Editorial

„‚Es ist ganz falsch, so zu tun, als wäre da plötzlich der Heilige Geist über die Plätze in Leipzig gekommen und hat die Welt verändert ‘, sagte Kohl. Die Vorstellung, die Revolutionäre im Osten hätten in erster Linie den Zusammenbruch des Regimes erkämpft, sei dem ‚Volkshochschulhirn von Thierse‘ entsprungen.“ (SPIEGEL 41/2014)

„Alles ist möglich. Inflation, Deflation, Hyperinflation. Wie reagieren die Menschen, wenn alle Sicherheiten verschwinden, sie aus ihrem Leben hinausgeworfen, ihre Lebensentwürfe brutal zerstört werden? Meine geschichtliche Erfahrung sagt mir, dass wir uns – ich kann das nicht ausschließen – auf eine Tragödiezubewegen.

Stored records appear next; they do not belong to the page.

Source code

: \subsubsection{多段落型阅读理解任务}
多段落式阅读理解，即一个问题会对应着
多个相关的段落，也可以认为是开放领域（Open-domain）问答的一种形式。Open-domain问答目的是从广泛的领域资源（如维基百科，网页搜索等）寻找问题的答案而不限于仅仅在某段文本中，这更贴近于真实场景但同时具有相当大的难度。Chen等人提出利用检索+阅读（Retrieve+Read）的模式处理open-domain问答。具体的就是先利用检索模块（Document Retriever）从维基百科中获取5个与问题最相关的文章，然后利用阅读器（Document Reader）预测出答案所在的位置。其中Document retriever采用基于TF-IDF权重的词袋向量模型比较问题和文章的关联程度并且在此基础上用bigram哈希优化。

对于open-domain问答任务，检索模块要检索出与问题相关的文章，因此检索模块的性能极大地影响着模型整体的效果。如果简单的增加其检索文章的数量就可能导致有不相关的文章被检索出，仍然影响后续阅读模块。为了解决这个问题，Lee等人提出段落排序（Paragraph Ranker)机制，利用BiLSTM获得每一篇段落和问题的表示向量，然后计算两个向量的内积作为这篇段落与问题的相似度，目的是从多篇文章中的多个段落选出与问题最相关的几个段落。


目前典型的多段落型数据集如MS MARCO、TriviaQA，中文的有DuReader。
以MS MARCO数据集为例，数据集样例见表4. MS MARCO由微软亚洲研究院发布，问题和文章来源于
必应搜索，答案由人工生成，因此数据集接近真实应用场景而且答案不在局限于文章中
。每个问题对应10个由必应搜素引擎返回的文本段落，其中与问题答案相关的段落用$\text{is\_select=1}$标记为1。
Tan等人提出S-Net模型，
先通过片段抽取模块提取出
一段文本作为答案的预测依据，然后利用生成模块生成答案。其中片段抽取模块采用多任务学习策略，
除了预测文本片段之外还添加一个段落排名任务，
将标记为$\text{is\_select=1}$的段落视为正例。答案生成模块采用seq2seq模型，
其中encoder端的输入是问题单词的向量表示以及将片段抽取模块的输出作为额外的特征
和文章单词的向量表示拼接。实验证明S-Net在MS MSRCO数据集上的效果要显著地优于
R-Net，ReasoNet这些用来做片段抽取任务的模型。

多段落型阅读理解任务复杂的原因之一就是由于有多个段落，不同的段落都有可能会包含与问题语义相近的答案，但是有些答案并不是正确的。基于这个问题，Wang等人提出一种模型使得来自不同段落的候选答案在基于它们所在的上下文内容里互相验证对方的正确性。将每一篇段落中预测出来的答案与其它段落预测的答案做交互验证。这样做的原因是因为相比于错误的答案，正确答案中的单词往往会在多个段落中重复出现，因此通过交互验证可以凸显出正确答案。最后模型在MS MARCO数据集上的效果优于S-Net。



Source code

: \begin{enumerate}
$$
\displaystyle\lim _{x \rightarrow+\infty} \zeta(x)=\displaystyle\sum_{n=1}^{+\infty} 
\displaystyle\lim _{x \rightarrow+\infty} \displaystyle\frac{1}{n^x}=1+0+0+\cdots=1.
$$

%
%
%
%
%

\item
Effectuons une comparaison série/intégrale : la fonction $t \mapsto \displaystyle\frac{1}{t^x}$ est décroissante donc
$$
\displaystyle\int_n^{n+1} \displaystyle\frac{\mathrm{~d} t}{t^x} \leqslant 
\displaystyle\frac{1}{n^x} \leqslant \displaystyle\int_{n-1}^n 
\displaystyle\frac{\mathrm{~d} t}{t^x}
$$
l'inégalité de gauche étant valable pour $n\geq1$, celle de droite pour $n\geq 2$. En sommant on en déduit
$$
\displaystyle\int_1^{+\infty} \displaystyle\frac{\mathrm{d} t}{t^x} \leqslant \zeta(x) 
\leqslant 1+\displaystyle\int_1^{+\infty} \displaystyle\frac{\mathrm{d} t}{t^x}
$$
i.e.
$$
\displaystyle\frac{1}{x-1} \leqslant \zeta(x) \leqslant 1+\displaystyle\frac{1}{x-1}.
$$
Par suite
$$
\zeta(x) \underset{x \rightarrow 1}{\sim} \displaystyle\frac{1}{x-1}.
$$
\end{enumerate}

Es wird Blut fließen, mehr als das, viel Blut, das Leid der Menschen wird zunehmen, auch die Zahl der Flüchtlinge. Und noch etwas möchte ich nicht ausschließen: einen Krieg, der dann zum Weltkrieg werden würde – zwischen den USA und China.“ (Eric Hobsbawm, 13. Mai 2009)

„Sozialismus oder Barbarei“ (Rosa Luxemburg)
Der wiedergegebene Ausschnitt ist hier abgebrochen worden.